People who play games do so for many reasons, and as inconsequential as this hobby might seem to the outsider, to brand games as inconsequential only serves to reinforce the commonly held view that games themselves have less worth than other pastimes. One could argue – and with some vigour – that teen fantasy novels have little literary worth. But should one simply say that reading, as an activity for enjoyment, is without meaning? Let me just pop along to my local library and ask that question.

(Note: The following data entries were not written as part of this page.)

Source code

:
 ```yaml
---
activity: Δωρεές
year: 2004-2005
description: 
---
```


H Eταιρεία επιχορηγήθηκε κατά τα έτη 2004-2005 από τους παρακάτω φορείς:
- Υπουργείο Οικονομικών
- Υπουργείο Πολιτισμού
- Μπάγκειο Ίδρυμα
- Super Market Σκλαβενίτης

Unfortunately, playing games is still viewed by the mainstream as the activity of choice for the loner, the geek, the socially inept and – in the view of the Daily Mail – the sociopath. When even those in the industry face some level of bewilderment when conversing with those on the outside, the mere consumer has an even more difficult cross to bear with the stigma attached to gaming. How many job seekers have “video games” on their CVs under Interests? Or on their online dating profile? How many times are we told that games are for kids?
Maybe you read books, watch movies, play sport, and play games too. Congratulations, in the wide, wide world, you’re a well rounded human being… apart from that game thing. But I suppose everyone has a guilty pleasure. But maybe playing games is your major hobby, or your only one. Is that necessarily any worse than someone who passes the time with their nose pressed firmly into a book?
Games can delight our imagination, twist our perceptions, teach, inform, scandalize, and toy with our emotions at least as effectively as art, cinema or literature. Some would argue that the interaction in games actually allows all this to happen more deeply, and over a longer period. Games – far from excluding someone socially – are often always better played together, and a rich, diverse and, regrettably, sometimes shameful community has grown up around this wonderful hobby.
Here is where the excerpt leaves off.